Problem statement -
Copy the lines exactly. Begin at the first line of the data and stop after the line with "view working_ |".

Stored data -
BEGIN
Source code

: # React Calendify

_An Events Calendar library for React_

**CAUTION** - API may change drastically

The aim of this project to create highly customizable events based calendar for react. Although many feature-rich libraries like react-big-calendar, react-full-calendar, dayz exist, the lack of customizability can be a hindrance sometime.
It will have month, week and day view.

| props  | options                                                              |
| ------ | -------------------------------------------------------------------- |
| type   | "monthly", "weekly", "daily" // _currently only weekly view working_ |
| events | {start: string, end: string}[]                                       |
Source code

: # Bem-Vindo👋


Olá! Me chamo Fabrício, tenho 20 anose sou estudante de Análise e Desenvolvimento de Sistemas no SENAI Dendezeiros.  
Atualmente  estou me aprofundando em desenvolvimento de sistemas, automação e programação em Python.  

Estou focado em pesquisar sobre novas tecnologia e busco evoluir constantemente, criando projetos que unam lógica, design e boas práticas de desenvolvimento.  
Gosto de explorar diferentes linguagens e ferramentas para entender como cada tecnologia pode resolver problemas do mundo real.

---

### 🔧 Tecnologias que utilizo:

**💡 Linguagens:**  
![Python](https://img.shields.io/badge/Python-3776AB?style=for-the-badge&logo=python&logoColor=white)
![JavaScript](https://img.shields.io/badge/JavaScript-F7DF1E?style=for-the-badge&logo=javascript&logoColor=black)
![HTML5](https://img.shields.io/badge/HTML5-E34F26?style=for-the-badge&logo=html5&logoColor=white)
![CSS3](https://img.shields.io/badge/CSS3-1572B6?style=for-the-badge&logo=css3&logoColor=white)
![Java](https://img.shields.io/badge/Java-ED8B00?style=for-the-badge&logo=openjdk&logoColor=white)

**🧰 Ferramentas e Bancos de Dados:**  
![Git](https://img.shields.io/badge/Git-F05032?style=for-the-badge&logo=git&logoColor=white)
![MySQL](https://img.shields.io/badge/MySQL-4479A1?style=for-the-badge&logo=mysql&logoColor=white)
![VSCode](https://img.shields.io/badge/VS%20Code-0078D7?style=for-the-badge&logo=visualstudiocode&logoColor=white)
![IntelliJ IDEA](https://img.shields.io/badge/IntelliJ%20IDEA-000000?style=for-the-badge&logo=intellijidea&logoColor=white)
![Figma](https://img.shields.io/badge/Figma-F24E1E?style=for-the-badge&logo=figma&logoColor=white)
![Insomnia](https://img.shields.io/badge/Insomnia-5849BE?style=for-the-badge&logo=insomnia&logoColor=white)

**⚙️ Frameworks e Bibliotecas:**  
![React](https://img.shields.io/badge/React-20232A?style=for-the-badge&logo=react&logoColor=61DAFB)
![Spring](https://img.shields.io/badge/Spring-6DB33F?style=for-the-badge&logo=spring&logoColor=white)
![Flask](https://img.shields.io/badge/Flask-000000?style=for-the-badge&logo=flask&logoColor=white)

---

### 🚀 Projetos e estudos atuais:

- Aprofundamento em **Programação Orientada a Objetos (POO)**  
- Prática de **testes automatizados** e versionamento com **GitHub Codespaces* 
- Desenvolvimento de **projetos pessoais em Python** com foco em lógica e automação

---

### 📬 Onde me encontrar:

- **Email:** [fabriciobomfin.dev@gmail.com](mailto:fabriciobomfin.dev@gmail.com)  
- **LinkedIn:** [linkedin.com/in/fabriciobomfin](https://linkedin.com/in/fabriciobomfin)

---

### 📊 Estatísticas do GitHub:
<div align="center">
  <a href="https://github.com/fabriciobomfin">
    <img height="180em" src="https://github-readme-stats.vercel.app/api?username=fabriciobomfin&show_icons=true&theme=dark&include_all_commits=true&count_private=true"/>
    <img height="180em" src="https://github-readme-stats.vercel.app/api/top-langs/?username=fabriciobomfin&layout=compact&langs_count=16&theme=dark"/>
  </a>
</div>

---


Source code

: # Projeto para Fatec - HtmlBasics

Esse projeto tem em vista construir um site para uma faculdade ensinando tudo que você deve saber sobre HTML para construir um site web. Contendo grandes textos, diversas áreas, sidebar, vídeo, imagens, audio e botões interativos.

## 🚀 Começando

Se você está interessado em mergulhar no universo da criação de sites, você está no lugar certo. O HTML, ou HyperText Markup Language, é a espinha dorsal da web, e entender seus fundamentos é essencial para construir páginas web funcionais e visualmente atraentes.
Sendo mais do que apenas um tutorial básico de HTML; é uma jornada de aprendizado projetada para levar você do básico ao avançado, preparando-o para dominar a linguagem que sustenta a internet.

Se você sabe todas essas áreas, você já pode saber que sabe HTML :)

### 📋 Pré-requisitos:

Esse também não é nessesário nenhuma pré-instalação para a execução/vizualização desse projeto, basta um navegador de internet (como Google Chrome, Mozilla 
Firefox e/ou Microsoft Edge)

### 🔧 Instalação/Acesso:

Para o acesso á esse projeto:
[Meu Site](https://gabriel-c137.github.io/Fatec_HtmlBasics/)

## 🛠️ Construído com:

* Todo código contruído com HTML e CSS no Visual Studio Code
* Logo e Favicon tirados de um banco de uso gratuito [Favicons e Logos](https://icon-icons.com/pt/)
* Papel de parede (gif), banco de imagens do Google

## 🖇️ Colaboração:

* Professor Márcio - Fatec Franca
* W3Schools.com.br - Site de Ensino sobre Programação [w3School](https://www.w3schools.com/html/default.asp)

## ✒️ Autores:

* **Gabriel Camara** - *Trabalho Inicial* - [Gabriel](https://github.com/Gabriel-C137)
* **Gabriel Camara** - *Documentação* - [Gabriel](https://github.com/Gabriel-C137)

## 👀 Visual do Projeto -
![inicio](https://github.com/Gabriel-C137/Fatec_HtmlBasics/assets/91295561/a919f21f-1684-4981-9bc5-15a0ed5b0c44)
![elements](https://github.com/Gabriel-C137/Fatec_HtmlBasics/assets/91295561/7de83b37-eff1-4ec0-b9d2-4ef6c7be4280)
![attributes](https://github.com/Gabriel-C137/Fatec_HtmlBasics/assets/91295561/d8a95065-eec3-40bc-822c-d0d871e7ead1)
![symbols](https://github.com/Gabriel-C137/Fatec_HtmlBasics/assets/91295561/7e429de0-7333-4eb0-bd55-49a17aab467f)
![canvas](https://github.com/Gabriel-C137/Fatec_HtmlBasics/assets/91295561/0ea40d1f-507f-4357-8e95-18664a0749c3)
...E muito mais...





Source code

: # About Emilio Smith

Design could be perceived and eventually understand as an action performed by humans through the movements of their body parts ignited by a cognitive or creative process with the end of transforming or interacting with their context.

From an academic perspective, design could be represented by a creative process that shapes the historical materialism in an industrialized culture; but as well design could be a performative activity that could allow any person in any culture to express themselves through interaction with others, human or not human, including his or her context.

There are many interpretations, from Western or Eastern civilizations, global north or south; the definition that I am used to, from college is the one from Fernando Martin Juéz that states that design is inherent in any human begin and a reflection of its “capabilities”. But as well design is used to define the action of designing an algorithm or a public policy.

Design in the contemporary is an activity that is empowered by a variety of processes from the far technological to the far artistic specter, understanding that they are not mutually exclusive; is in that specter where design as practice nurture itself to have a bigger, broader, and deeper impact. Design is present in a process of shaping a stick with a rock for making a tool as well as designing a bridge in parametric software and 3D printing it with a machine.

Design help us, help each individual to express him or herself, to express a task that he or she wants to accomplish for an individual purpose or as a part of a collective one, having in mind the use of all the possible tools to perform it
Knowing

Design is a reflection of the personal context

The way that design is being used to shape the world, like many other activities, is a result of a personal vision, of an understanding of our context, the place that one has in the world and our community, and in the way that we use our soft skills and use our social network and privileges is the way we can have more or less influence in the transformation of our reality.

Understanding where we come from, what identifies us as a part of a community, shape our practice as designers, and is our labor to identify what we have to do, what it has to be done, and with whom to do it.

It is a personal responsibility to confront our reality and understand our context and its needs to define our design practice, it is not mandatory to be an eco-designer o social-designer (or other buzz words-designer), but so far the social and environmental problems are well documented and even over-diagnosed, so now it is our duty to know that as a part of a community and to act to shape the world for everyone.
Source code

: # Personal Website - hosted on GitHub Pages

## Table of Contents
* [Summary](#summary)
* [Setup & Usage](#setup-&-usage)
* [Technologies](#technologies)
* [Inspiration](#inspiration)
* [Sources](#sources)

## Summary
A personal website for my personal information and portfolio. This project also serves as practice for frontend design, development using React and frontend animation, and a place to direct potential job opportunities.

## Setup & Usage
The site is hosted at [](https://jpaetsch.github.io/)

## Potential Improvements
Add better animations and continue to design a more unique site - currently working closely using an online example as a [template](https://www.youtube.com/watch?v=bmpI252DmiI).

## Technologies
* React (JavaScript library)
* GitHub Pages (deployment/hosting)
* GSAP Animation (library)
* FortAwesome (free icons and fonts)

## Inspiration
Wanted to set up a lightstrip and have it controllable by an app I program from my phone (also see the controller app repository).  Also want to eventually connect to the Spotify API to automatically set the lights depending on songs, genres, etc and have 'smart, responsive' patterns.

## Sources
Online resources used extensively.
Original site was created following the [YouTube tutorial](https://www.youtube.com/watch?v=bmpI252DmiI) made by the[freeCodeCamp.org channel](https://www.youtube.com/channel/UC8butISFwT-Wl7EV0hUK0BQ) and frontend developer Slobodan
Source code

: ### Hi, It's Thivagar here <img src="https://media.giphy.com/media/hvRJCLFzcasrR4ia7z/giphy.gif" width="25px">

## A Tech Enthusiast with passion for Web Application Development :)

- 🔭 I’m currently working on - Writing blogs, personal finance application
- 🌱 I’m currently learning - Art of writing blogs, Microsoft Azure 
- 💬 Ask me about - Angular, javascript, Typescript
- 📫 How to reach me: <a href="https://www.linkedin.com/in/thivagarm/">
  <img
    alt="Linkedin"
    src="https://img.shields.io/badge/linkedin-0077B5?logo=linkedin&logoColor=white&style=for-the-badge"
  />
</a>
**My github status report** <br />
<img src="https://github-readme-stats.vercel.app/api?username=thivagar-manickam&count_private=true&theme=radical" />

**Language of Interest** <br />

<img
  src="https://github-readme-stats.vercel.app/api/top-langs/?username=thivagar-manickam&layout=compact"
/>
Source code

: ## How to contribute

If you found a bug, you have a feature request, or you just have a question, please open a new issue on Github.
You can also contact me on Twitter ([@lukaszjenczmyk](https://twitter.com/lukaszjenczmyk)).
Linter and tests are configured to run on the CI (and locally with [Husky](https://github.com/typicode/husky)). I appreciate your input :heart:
END
Reply to the task -
Source code

: # React Calendify

_An Events Calendar library for React_

**CAUTION** - API may change drastically

The aim of this project to create highly customizable events based calendar for react. Although many feature-rich libraries like react-big-calendar, react-full-calendar, dayz exist, the lack of customizability can be a hindrance sometime.
It will have month, week and day view.

| props  | options                                                              |
| ------ | -------------------------------------------------------------------- |
| type   | "monthly", "weekly", "daily" // _currently only weekly view working_ |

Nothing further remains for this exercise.